Most teams discover Eclipse Tyk after the third failed attempt to unify access control across their APIs. The dashboard looks clean, yet somewhere between identity mapping and key management, everything grinds to a halt. The goal is obvious: one reliable gateway that enforces who can reach what, measured and auditable. The method, however, often gets buried under YAML and approvals.
Eclipse Tyk is the intersection of Eclipse’s integration stack and Tyk’s open‑source API gateway model. Eclipse gives you the language‑neutral environment for services and runtimes; Tyk adds the distributed layer for authentication, rate limiting, and analytics. Together they build a firm handshake between your internal apps and external users. Think of it as a programmable gatekeeper that you can actually understand.
When you configure Eclipse Tyk, start with identity. Map your provider—whether Okta, AWS IAM, or a lightweight OIDC service—to the Tyk Gateway. Establish a policy set that defines scopes and tags rather than static roles. Permissions flow from your identity source through Tyk tokens and are enforced at runtime. The entire process feels more like routing than bureaucracy.

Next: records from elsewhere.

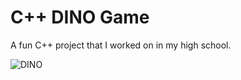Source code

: # C++ DINO Game
A fun C++ project that I worked on in my high school.


![DINO](https://github.com/MysEcho/C-DINO-Game/assets/135346641/486716cc-06ec-4937-9ce6-4ca2df669c19)
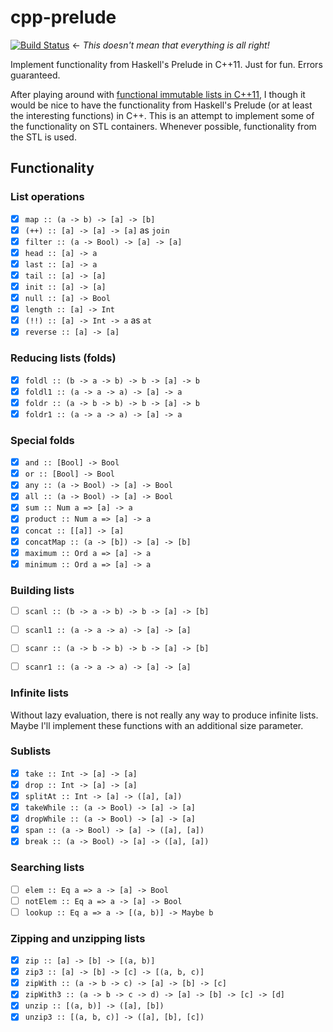# cpp-prelude
[![Build Status](https://travis-ci.org/kdungs/cpp-prelude.svg?branch=master)](https://travis-ci.org/kdungs/cpp-prelude) ← _This doesn't mean that everything is all right!_

Implement functionality from Haskell's Prelude in C++11. Just for fun. Errors guaranteed.

After playing around with [functional immutable lists in C++11](https://github.com/kdungs/cpp-list), I though it would be nice to have the functionality from Haskell's Prelude (or at least the interesting functions) in C++. This is an attempt to implement some of the functionality on STL containers. Whenever possible, functionality from the STL is used.

## Functionality

### List operations

 * [x] `map :: (a -> b) -> [a] -> [b]`
 * [x] `(++) :: [a] -> [a] -> [a]` as `join`
 * [x] `filter :: (a -> Bool) -> [a] -> [a]`
 * [x] `head :: [a] -> a`
 * [x] `last :: [a] -> a`
 * [x] `tail :: [a] -> [a]`
 * [x] `init :: [a] -> [a]`
 * [x] `null :: [a] -> Bool`
 * [x] `length :: [a] -> Int`
 * [x] `(!!) :: [a] -> Int -> a` as `at`
 * [x] `reverse :: [a] -> [a]`

### Reducing lists (folds)

 * [x] `foldl :: (b -> a -> b) -> b -> [a] -> b`
 * [x] `foldl1 :: (a -> a -> a) -> [a] -> a`
 * [x] `foldr :: (a -> b -> b) -> b -> [a] -> b`
 * [x] `foldr1 :: (a -> a -> a) -> [a] -> a`

### Special folds

 * [x] `and :: [Bool] -> Bool`
 * [x] `or :: [Bool] -> Bool`
 * [x] `any :: (a -> Bool) -> [a] -> Bool`
 * [x] `all :: (a -> Bool) -> [a] -> Bool`
 * [x] `sum :: Num a => [a] -> a`
 * [x] `product :: Num a => [a] -> a`
 * [x] `concat :: [[a]] -> [a]`
 * [x] `concatMap :: (a -> [b]) -> [a] -> [b]`
 * [x] `maximum :: Ord a => [a] -> a`
 * [x] `minimum :: Ord a => [a] -> a`

### Building lists

 * [ ] `scanl :: (b -> a -> b) -> b -> [a] -> [b]`
 * [ ] `scanl1 :: (a -> a -> a) -> [a] -> [a]`
 * [ ] `scanr :: (a -> b -> b) -> b -> [a] -> [b]`
 * [ ] `scanr1 :: (a -> a -> a) -> [a] -> [a]`


### Infinite lists

Without lazy evaluation, there is not really any way to produce infinite
lists. Maybe I'll implement these functions with an additional size
parameter.

### Sublists

 * [x] `take :: Int -> [a] -> [a]`
 * [x] `drop :: Int -> [a] -> [a]`
 * [x] `splitAt :: Int -> [a] -> ([a], [a])`
 * [x] `takeWhile :: (a -> Bool) -> [a] -> [a]`
 * [x] `dropWhile :: (a -> Bool) -> [a] -> [a]`
 * [x] `span :: (a -> Bool) -> [a] -> ([a], [a])`
 * [x] `break :: (a -> Bool) -> [a] -> ([a], [a])`

### Searching lists

 * [ ] `elem :: Eq a => a -> [a] -> Bool`
 * [ ] `notElem :: Eq a => a -> [a] -> Bool`
 * [ ] `lookup :: Eq a => a -> [(a, b)] -> Maybe b`

### Zipping and unzipping lists 

 * [x] `zip :: [a] -> [b] -> [(a, b)]`
 * [x] `zip3 :: [a] -> [b] -> [c] -> [(a, b, c)]`
 * [x] `zipWith :: (a -> b -> c) -> [a] -> [b] -> [c]`
 * [x] `zipWith3 :: (a -> b -> c -> d) -> [a] -> [b] -> [c] -> [d]`
 * [x] `unzip :: [(a, b)] -> ([a], [b])`
 * [x] `unzip3 :: [(a, b, c)] -> ([a], [b], [c])`
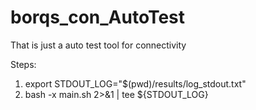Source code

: borqs_con_AutoTest
==================

That is just a auto test tool for connectivity

Steps:
1. export STDOUT_LOG="$(pwd)/results/log_stdout.txt"
2. bash -x main.sh 2>&1 | tee ${STDOUT_LOG}

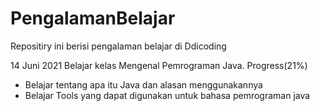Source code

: # PengalamanBelajar
Repositiry ini berisi pengalaman belajar di Ddicoding

14 Juni 2021
Belajar kelas Mengenal Pemrograman Java. Progress(21%)
* Belajar tentang apa itu Java dan alasan menggunakannya
* Belajar Tools yang dapat digunakan untuk bahasa pemrograman java

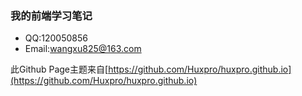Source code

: ### 我的前端学习笔记

* QQ:120050856
* Email:wangxu825@163.com

此Github Page主题来自[https://github.com/Huxpro/huxpro.github.io](https://github.com/Huxpro/huxpro.github.io)


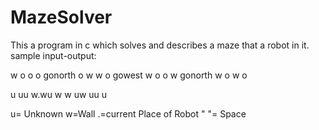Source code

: # MazeSolver
This a program in c which solves and describes a maze that a robot in it.
sample input-output:

w o o o
gonorth
o w w o
gowest
w o o w
gonorth
w o w o

u uu
w.wu
w w
uw
uu u

u= Unknown
w=Wall
.=current Place of Robot
" "= Space

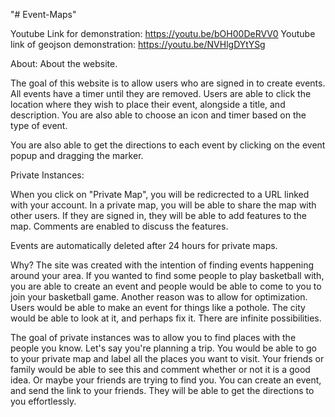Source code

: "# Event-Maps" 


Youtube Link for demonstration: https://youtu.be/bOH00DeRVV0
Youtube link of geojson demonstration: https://youtu.be/NVHlgDYtYSg


About:
About the website.

The goal of this website is to allow users who are signed in to create events. All events have a timer until they are removed. Users are able to click the location where they wish to place their event, alongside a title, and description. You are also able to choose an icon and timer based on the type of event.


You are also able to get the directions to each event by clicking on the event popup and dragging the marker.

Private Instances:

When you click on "Private Map", you will be redicrected to a URL linked with your account. In a private map, you will be able to share the map with other users. If they are signed in, they will be able to add features to the map. Comments are enabled to discuss the features.

Events are automatically deleted after 24 hours for private maps.

Why?
The site was created with the intention of finding events happening around your area. If you wanted to find some people to play basketball with, you are able to create an event and people would be able to come to you to join your basketball game. Another reason was to allow for optimization. Users would be able to make an event for things like a pothole. The city would be able to look at it, and perhaps fix it. There are infinite possibilities.

The goal of private instances was to allow you to find places with the people you know. Let's say you're planning a trip. You would be able to go to your private map and label all the places you want to visit. Your friends or family would be able to see this and comment whether or not it is a good idea. Or maybe your friends are trying to find you. You can create an event, and send the link to your friends. They will be able to get the directions to you effortlessly.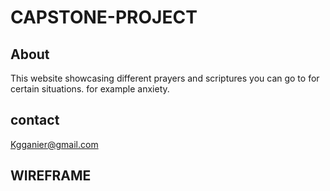 # CAPSTONE-PROJECT
## About 
This website showcasing different prayers and scriptures you can go to for certain situations. for example anxiety.
## contact 
Kgganier@gmail.com
## WIREFRAME
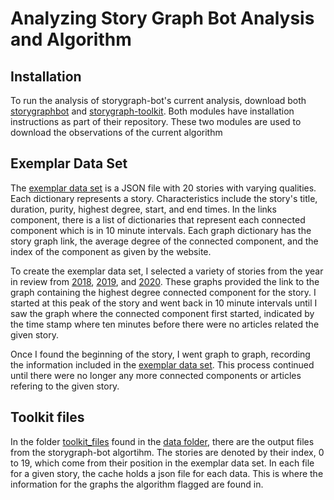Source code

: # Analyzing Story Graph Bot Analysis and Algorithm

## Installation

To run the analysis of storygraph-bot's current analysis, download both [storygraphbot](https://github.com/oduwsdl/storygraphbot) and [storygraph-toolkit](https://github.com/oduwsdl/storygraph-toolkit). Both modules have installation instructions as part of their repository. These two modules are used to download the observations of the current algorithm

## Exemplar Data Set

The [exemplar data set](data/exemplar_dataset.json) is a JSON file with 20 stories with varying qualities. Each dictionary represents a story. Characteristics include the story's title, duration, purity, highest degree, start, and end times. In the links component, there is a list of dictionaries that represent each connected component which is in 10 minute intervals. Each graph dictionary has the story graph link, the average degree of the connected component, and the index of the component as given by the website. 

To create the exemplar data set, I selected a variety of stories from the year in review from [2018](https://storygraph.cs.odu.edu/studies/2019-03/365-dots-in-2018/), [2019](https://storygraph.cs.odu.edu/studies/2019-12/365-dots-in-2019/), and [2020](https://storygraph.cs.odu.edu/studies/2021-01/366-dots-in-2020/). These graphs provided the link to the graph containing the highest degree connected component for the story. I started at this peak of the story and went back in 10 minute intervals until I saw the graph where the connected component first started, indicated by the time stamp where ten minutes before there were no articles related the given story.

Once I found the beginning of the story, I went graph to graph, recording the information included in the [exemplar data set](data/exemplar_dataset.json). This process continued until there were no longer any more connected components or articles refering to the given story.

## Toolkit files

In the folder [toolkit_files](data/sg_toolkit_files) found in the [data folder](data), there are the output files from the storygraph-bot algortihm. The stories are denoted by their index, 0 to 19, which come from their position in the exemplar data set. In each file for a given story, the cache holds a json file for each data. This is where the information for the graphs the algorithm flagged are found in. 

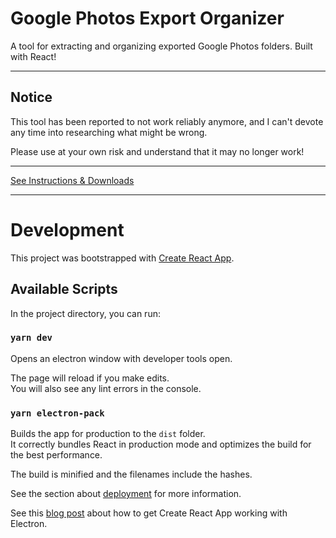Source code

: # Google Photos Export Organizer

A tool for extracting and organizing exported Google Photos folders. Built with React!

---

## Notice

This tool has been reported to not work reliably anymore, and I can't devote any time into researching what might be wrong.

Please use at your own risk and understand that it may no longer work!

---

[See Instructions & Downloads](https://alamantus.github.io/GooglePhotosExportOrganizer/)

---

# Development

This project was bootstrapped with [Create React App](https://github.com/facebook/create-react-app).

## Available Scripts

In the project directory, you can run:

### `yarn dev`

Opens an electron window with developer tools open.

The page will reload if you make edits.\
You will also see any lint errors in the console.

### `yarn electron-pack`

Builds the app for production to the `dist` folder.\
It correctly bundles React in production mode and optimizes the build for the best performance.

The build is minified and the filenames include the hashes.

See the section about [deployment](https://facebook.github.io/create-react-app/docs/deployment) for more information.

See this [blog post](https://finbits.io/blog/electron-create-react-app-electron-builder/) about how to get Create React App working with Electron.
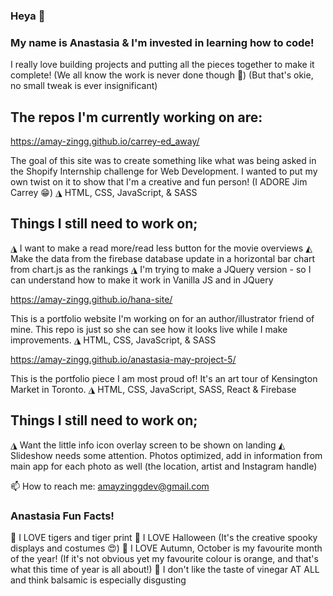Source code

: ### Heya 👋

### My name is Anastasia & I'm invested in learning how to code!

I really love building projects and putting all the pieces together to make it complete! (We all know the work is never done though 🤪) (But that's okie, no small tweak is ever insignificant) 

## The repos I'm currently working on are: 

https://amay-zingg.github.io/carrey-ed_away/

The goal of this site was to create something like what was being asked in the Shopify Internship challenge for Web Development. I wanted to put my own twist on it to show that I'm a creative and fun person! (I ADORE Jim Carrey 😁)
◮ HTML, CSS, JavaScript, & SASS

## Things I still need to work on; 
◮ I want to make a read more/read less button for the movie overviews
◭ Make the data from the firebase database update in a horizontal bar chart from chart.js as the rankings
◮ I'm trying to make a JQuery version - so I can understand how to make it work in Vanilla JS and in JQuery

https://amay-zingg.github.io/hana-site/

This is a portfolio website I'm working on for an author/illustrator friend of mine. This repo is just so she can see how it looks live while I make improvements.
◮ HTML, CSS, JavaScript, & SASS

https://amay-zingg.github.io/anastasia-may-project-5/

This is the portfolio piece I am most proud of! It's an art tour of Kensington Market in Toronto. 
◮ HTML, CSS, JavaScript, SASS, React & Firebase

## Things I still need to work on;
◮ Want the little info icon overlay screen to be shown on landing 
◭ Slideshow needs some attention. Photos optimized, add in information from main app for each photo as well (the location, artist and Instagram handle) 

📫 How to reach me: amayzinggdev@gmail.com

### Anastasia Fun Facts!
🐅 I LOVE tigers and tiger print
🎃 I LOVE Halloween (It's the creative spooky displays and costumes 😍)
🍁 I LOVE Autumn, October is my favourite month of the year! (If it's not obvious yet my favourite colour is orange, and that's what this time of year is all about!)
🤢 I don't like the taste of vinegar AT ALL and think balsamic is especially disgusting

For teams chasing reliability, automate secret rotation and audit logging early. Tyk supports distributed key stores; pair that with Eclipse’s event bus to trigger rotations after each deployment or SOC 2 cycle. Avoid embedding secrets in config files—use environment variables managed by your CI/CD platform instead. The difference is measured in fewer late‑night Slack messages.
Quick answer: Eclipse Tyk works by combining Eclipse’s runtime orchestration with Tyk’s API gateway to deliver secure, policy‑driven access control across distributed services. It routes identity metadata from providers like Okta or Google Workspace through a unified enforcement point, providing one place to measure and manage traffic.